Todo eso y más tuvo que ocurrir entre aquel año iniciático de 1927 y el estallido de la Guerra Civil española, en una sola década en la que también tantas compañeras de generación, invisibilizadas como marcaba el signo de la época, arrojaron al aire sus sombreros para publicar al son de los demás, como hicieron Ernestina de Champourcín, María Teresa León, Concha Méndez o Josefina de la Torre, por citar solo a las más conocidas. Y, por supuesto, la publicación de algunas grandes obras que no se van a olvidar jamás, como el Marinero en tierra de Alberti, el Romancero gitano de Lorca, La voz a ti debida de Salinas, Donde habite el olvido de Cernuda, La destrucción o el amor de Aleixandre, el Cántico de Guillén… Y el magisterio, más o menos reconocido entonces, que ejercieron, sobre estos jóvenes, escritores ya consolidados de la generación anterior, como Antonio Machado, Juan Ramón Jiménez o Miguel de Unamuno, entre otros… Y hasta la incorporación –más por su férrea voluntad de convertirse en escritor a toda costa que por edad ni circunstancias- de un joven de Orihuela al que la poesía había cautivado primero por el rayo del amor y poco después por la rabia incontenible del maltratado viento del pueblo: Miguel Hernández.
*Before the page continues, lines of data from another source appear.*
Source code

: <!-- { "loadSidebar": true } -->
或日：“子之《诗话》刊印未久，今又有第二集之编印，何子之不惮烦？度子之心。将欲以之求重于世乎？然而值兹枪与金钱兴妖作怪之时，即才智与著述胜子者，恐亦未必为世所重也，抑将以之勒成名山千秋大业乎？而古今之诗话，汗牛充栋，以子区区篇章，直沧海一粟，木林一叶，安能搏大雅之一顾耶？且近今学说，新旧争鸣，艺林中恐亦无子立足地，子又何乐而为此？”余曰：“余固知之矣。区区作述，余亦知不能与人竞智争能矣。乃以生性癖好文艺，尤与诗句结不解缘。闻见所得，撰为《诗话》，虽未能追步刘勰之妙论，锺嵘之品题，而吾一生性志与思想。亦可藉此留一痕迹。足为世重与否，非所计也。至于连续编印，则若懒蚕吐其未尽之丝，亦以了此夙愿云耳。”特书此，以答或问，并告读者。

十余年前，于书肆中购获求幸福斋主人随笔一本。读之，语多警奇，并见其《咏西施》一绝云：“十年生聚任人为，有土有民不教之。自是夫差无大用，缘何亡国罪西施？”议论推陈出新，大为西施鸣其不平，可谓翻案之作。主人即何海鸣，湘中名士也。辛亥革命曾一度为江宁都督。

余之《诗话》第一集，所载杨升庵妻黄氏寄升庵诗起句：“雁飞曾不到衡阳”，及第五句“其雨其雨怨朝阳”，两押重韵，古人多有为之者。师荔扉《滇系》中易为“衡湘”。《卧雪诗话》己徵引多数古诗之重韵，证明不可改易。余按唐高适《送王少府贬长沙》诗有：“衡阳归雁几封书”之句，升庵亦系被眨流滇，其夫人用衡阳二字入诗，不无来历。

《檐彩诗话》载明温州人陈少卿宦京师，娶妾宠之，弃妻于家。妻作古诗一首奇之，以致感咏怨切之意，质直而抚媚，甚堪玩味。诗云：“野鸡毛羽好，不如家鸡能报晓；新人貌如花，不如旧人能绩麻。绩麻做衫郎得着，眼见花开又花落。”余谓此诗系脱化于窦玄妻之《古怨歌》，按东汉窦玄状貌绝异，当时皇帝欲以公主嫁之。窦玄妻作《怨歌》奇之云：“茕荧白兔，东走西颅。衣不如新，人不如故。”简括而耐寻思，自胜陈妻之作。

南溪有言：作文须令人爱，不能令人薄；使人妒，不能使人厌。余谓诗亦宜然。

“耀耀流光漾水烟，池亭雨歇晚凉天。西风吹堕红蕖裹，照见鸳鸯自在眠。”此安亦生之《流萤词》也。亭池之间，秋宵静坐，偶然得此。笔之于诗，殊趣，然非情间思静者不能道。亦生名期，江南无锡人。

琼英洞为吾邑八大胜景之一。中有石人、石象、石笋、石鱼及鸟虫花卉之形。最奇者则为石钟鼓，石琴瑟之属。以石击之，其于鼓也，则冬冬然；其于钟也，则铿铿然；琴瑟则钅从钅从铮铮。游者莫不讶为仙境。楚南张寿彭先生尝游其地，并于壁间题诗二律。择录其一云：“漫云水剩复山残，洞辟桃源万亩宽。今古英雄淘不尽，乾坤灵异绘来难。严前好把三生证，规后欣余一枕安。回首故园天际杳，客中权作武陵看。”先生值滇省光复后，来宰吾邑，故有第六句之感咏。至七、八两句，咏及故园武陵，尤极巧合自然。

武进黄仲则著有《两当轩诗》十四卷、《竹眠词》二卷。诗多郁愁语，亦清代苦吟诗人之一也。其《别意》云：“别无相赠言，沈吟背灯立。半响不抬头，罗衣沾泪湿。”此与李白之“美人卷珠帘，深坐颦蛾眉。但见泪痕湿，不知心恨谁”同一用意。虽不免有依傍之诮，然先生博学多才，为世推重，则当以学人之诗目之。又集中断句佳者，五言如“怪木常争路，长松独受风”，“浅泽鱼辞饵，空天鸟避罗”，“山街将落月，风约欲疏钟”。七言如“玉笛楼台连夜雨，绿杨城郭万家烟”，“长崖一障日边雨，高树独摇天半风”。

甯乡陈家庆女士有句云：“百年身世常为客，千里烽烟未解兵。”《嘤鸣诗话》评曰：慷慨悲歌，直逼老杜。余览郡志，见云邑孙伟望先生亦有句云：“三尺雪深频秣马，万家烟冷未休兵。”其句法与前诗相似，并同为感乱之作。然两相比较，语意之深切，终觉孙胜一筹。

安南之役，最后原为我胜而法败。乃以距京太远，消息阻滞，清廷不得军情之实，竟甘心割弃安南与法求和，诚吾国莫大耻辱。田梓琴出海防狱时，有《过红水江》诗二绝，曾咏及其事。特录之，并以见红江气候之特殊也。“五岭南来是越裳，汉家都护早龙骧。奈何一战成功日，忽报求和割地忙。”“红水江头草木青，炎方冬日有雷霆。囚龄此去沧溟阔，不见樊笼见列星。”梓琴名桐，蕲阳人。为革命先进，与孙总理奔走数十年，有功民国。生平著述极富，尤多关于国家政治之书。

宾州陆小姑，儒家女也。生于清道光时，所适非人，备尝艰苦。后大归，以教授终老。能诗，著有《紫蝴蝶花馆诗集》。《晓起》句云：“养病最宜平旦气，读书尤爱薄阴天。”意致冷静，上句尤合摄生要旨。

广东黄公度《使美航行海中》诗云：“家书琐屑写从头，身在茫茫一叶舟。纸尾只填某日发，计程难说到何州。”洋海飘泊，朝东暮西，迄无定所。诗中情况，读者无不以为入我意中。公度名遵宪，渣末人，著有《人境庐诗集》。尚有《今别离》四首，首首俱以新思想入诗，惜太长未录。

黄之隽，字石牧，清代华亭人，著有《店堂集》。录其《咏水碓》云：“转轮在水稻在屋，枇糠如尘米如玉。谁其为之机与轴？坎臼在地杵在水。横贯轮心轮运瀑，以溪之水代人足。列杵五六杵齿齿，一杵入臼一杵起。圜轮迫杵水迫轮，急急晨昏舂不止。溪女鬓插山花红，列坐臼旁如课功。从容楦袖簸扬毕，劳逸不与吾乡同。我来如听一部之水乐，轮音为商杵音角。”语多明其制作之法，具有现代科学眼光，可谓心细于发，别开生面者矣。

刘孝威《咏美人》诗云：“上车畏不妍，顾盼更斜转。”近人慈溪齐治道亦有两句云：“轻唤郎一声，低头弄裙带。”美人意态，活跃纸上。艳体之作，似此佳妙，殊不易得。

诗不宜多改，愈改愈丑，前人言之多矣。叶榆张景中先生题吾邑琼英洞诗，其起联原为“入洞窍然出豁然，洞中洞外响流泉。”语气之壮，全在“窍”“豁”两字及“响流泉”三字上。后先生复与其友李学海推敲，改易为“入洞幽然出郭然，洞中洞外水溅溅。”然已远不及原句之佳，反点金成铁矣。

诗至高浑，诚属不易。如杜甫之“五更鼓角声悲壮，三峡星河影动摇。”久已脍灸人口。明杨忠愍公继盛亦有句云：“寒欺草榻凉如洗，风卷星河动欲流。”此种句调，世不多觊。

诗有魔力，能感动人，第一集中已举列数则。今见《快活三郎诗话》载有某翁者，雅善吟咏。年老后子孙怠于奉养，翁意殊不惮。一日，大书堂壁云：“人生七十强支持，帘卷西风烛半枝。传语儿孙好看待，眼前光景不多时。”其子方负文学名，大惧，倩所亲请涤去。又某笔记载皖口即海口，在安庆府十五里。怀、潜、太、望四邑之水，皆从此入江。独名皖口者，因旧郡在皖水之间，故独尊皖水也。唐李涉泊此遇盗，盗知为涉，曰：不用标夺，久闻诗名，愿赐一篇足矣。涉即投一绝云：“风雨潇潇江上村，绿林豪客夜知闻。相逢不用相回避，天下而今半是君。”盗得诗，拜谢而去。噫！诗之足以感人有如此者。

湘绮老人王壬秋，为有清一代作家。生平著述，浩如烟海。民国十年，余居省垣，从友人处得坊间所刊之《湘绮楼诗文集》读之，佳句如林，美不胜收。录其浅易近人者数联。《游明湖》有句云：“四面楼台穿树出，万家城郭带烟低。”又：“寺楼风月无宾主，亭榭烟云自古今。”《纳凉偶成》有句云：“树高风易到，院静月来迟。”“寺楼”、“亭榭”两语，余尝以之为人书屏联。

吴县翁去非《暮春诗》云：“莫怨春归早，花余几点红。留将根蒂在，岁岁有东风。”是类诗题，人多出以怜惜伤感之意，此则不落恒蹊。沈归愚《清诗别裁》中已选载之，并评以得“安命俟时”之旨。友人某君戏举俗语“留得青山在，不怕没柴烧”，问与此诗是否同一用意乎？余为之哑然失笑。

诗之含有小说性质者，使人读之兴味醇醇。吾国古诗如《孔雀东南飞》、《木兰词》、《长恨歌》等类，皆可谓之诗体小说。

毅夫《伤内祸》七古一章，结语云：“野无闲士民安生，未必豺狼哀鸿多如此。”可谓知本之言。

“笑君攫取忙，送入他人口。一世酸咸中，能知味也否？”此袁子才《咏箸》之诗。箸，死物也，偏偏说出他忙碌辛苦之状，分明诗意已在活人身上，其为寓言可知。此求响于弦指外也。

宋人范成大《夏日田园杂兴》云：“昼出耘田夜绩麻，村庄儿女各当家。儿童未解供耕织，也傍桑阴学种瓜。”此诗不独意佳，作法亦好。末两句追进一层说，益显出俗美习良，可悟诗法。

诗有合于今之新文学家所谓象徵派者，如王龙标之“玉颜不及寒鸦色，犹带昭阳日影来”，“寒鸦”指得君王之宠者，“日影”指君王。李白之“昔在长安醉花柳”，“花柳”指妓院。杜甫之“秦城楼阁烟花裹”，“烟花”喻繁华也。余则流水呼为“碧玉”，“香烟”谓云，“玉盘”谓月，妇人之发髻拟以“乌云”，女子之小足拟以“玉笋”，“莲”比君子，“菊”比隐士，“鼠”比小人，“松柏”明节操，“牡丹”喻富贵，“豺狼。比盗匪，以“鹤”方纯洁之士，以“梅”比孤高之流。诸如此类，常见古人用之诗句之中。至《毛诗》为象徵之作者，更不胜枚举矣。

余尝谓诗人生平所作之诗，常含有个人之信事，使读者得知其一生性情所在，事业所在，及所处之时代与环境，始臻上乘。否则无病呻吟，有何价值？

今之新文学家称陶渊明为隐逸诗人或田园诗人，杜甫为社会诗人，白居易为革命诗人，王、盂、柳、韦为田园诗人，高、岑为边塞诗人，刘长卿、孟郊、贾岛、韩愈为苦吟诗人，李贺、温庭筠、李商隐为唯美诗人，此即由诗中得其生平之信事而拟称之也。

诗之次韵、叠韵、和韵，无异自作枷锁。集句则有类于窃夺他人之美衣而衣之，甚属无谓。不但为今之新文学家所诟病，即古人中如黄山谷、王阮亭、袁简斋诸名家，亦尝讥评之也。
En realidad, ocurrieron otras muchas cosas por azar, como la sinergia de talentos que estalló no solamente en la Residencia con otros artistas de otras disciplinas como habría de ocurrir con el músico Manuel de Falla, el pintor Salvador Dalí o el cineasta Luis Buñuel, o como la confluencia de todos ellos en las revistas literarias de la época, no solo en las editadas por aquí, como le ocurrió a Litoral en Málaga, a Gallo en Granada o a Mediodía en Sevilla, sino incluso por el norte, como pasó con Carmen (y su suplemento Lola), o hasta con aquella hermosa publicación que se sacó de su chistera de embajador poético un tal Pablo Neruda que aterrizaba desde Chile con Caballo verde para la poesía… mientras la consolidada Revista de Occidente de Ortega y Gasset quedaba para otros menesteres más ortodoxos… Y por allí derramaron su tinta de metáfora redescubierta no solo los poetas mencionados, sino otros que no iba a mencionar apenas nadie después, hasta ya bien pasados los horrores de la guerra que se volvió tan incivil, como Emilio Prados, José María Hinojosa, Antonio Espina, Pedro Pérez-Clotet o Fernando Villalón… La lista es tan larga, y tan ancha por la España de aquellos felices años veinte que se transmutaron en esperanzadores años treinta, que todo lo que siguió ocurriendo después fue una apuesta por la cultura a toda costa, en las más inhumanas circunstancias –del más allá o del exilio-, y por tanto una terrible lotería sobre el que ni siquiera el fatum tan desarrollado de Federico se hubiera atrevido a profetizar más allá de su propio asesinato…

Sopesando quizá todo ese cúmulo de azares, tan diversos, la Biblioteca Nacional de España (BNE) y la Sociedad Estatal Loterías y Apuestas del Estado han vuelto a unir sus fuerzas este verano para la edición de una colección de décimos ilustrada precisamente con imágenes y fondos procedentes de las colecciones de la BNE. La colección, integrada por los décimos de la Lotería que se venden cada jueves entre el pasado 6 de julio y el próximo 31 de agosto, focaliza, por este orden, solo a nueve autores del 27: Federico García Lorca –con el que se arrancó el día 6 de julio-, Rafael Alberti –el 13 de julio-, Vicente Aleixandre –el día 20-, Dámaso Alonso –el 27-, Luis Cernuda –el 3 de agosto-, Gerardo Diego –este próximo día 10-, Miguel Hernández –el 17 de agosto-, Jorge Guillén –el próximo día 24- y Manuel Altolaguirre, que cerrará la colección el jueves 31 de agosto. Lo azaroso de por donde discurrieron las vidas de cada uno de ellos –o sus muertes- parece ajustarse a la naturaleza de esa insondable rueda de la fortuna que es la propia vida y esta metáfora entre surrealista e institucionalmente conmemorativa que resulta a la postre que algunos de los más señeros autores de la Generación de Plata aparezcan ahora, casi a punto de celebrarse el siglo de la fundación de la Generación como tal, en los décimos de la lotería que a tanta gente le puede cambiar la vida por un golpe de suerte.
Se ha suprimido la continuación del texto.